Eastern Europe,  GJ,  Greece

OEDIPUS

Oedipus at Colonus
Oedipus at Colonus

We have all heard of Oedipus, either as the ‘tragedy’ or the ‘complex’. Oedipus has been around in some form or another for well over 1000 years now. His beginnings are with ancient Greek poet Homer in fragments, then with Hesiod, Pindar, Aeschylus and Euripides. It is, however, with Sophocles’ play Oedipus Rex (Oedipus the King) that the name became legendary.
The play begins in the court of Laius and Jocasta, the King and queen of Thebes, who are having trouble conceiving. Troubled by this Laius goes to see the oracle of Apollo at Delphi.

The oracle prophesises that any son born to the couple would kill his father and marry his mother. Terrified and appalled by the prophesy when a son is born Laius pins the babies ankles together and sends it with a servant to be left in the desert. This he hopes will prevent what has been foretold.
The servant, however, cannot dispose of the child and instead hands him to a shepherd.

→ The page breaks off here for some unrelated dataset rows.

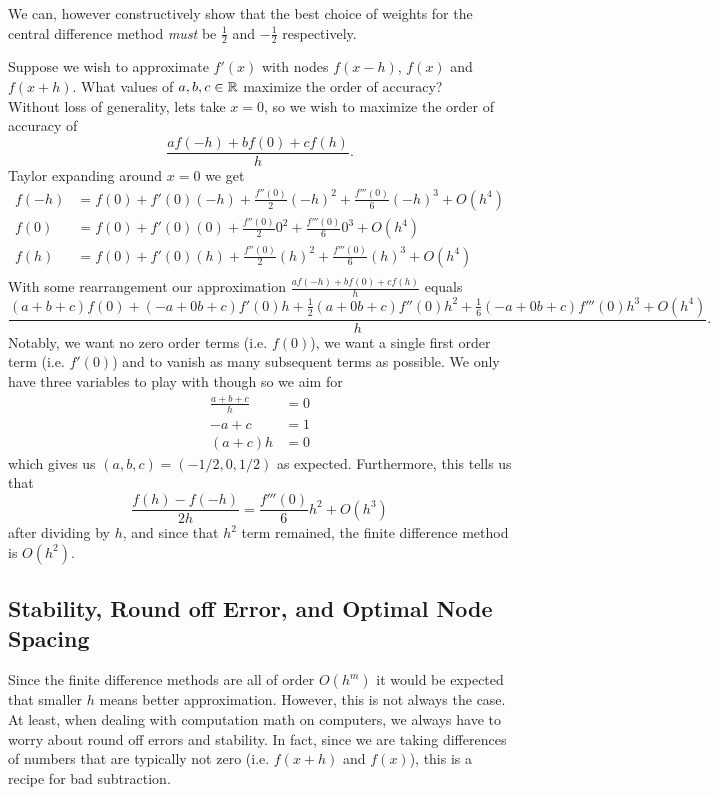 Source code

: \documentclass[11pt]{article}
\begin{document}
We can, however constructively show that the best choice of weights for the central difference method \textit{must} be $\frac{1}{2}$ and $-\frac{1}{2}$ respectively. 
\begin{example}
    Suppose we wish to approximate $f'(x)$ with nodes $f(x-h)$, $f(x)$ and $f(x+h)$. What values of $a, b, c \in \R$ maximize the order of accuracy?\\
    Without loss of generality, lets take $x = 0$, so we wish to maximize the order of accuracy of $$\frac{af(-h)+bf(0)+cf(h)}{h}.$$ 
    Taylor expanding around $x = 0$ we get \begin{align*}
        f(-h) &= f(0) + f'(0)(-h) + \frac{f''(0)}{2}(-h)^2 + \frac{f'''(0)}{6}(-h)^3 + O(h^4)\\
        f(0) &= f(0) + f'(0)(0) + \frac{f''(0)}{2}0^2 + \frac{f'''(0)}{6}0^3 + O(h^4)\\
        f(h) &= f(0) + f'(0)(h) + \frac{f''(0)}{2}(h)^2 + \frac{f'''(0)}{6}(h)^3 + O(h^4)\\
    \end{align*}
    With some rearrangement our approximation $\frac{af(-h)+bf(0)+cf(h)}{h}$ equals
    $$ \frac{(a+b+c)f(0)+(-a+0b+c)f'(0)h+\frac{1}{2}(a+0b+c)f''(0)h^2+\frac{1}{6}(-a+0b+c)f'''(0)h^3 + O(h^4)}{h}.$$
    Notably, we want no zero order terms (i.e. $f(0)$), we want a single first order term (i.e. $f'(0)$) and to vanish as many subsequent terms as possible. We only have three variables to play with though so we aim for \begin{align*}
         \frac{a + b + c}{h} &= 0\\
         -a + c &= 1\\
         (a+c)h &= 0
    \end{align*}
    which gives us $(a,b,c) = (-1/2, 0, 1/2)$ as expected. Furthermore, this tells us that $$\frac{f(h)-f(-h)}{2h} = \frac{f'''(0)}{6}h^2 + O(h^3)$$
    after dividing by $h$, and since that $h^2$ term remained, the finite difference method is $O(h^2)$.
\end{example}
\subsection{Stability, Round off Error, and Optimal Node Spacing}

Since the finite difference methods are all of order $O(h^m)$ it would be expected that smaller $h$ means better approximation. However, this is not always the case. At least, when dealing with computation math on computers, we always have to worry about round off errors and stability. In fact, since we are taking differences of numbers that are typically not zero (i.e. $f(x+h)$ and $f(x)$), this is a recipe for bad subtraction. 
\end{document}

The child ends up in the court of Polybus and Merope, king and queen of Corinth and as they are childless they adopt him as their own.
Many years later as Oedipus becomes a man he is told by a drunk that he is a bastard. He asks his parents but they deny this to be true. Oedipus is not sure so he visits the Oracle of Apollo, the same oracle visited by his real father years before. The Oracle reveals the same Prophesy to Oedipus. Fearing he will kill his father and marry his mother he leaves Corinth immediately.

He heads toward Thebes but on his way he comes to a road with three paths. Once he decides on his path he sees Laius travelling in the same direction. Oedipus and his real father begin to quarrel and after a fight Oedipus kills Laius, thus fulfilling the first part of the prophesy.
As Oedipus nears Thebes he comes upon a sphinx that is plaguing the city. The sphinx has vowed to leave if someone will solve her riddle.
What walks on four feet in the morning, two in the afternoon and three at night?

Oedipus answers correctly, it is man; Man crawls on all four as a baby, two feet as an adult and three (with a walking stick) in old age.
The sphynx allows him to pass and leaves the city in peace. As Jocasta’s brother Creon had promised the throne of Thebes and his sister’s hand in marriage to anyone who could rid the city of the sphinx, the second part of the prophesy comes to pass. Oedipus has now murdered his father and married his mother. The couple have four children together and after many years a plague of infertility befalls Thebes.

Oedipus sends his uncle to the Oracle of Delphi who warns him that the murderer of the former King Laius must be brought to justice and exiled. The blind prophet, Tiresias, is sent for and after many heated exchanges the truth is revealed. At first it is Jocasta who upon realising she has married her son, leaves and hangs herself. Next Oedipus finally realises who he is and what he has done. Taking the pin from Jocasta’s gown he gouges out his own eyes and leaves the city.

In other versions of Oedipus the ending differs greatly typically in Homers version where Oedipus continues to rule Thebes after Jocasta’s death. However in Sophocles’ version he roams the land with his daughter as a guide until he eventually dies at Colonus, where he is swallowed into the ground. Oedipus then becomes hero and guardian of Athens. Essentially a good luck charm. Finally we have to mention good old Austrian psychoanalyst Sigmund Freud and his Oedipus complex.

The term is used to describe his theory on psychosexual stages of development. His theory endeavours to explain a boys feelings of desire towards his mother and anger towards his father. Essentially a boy feels he is in direct competition with his father for possession of his mother. His father is a rival for her emotion and attention. It even goes as far as to theorise a boy’s desire for sexual involvement with his mother and his erotic fantasies about her. We have to profess here that these were not ever Oedipus Rex’s emotions or intentions that motivated him towards the path he took in any version of the ancient play.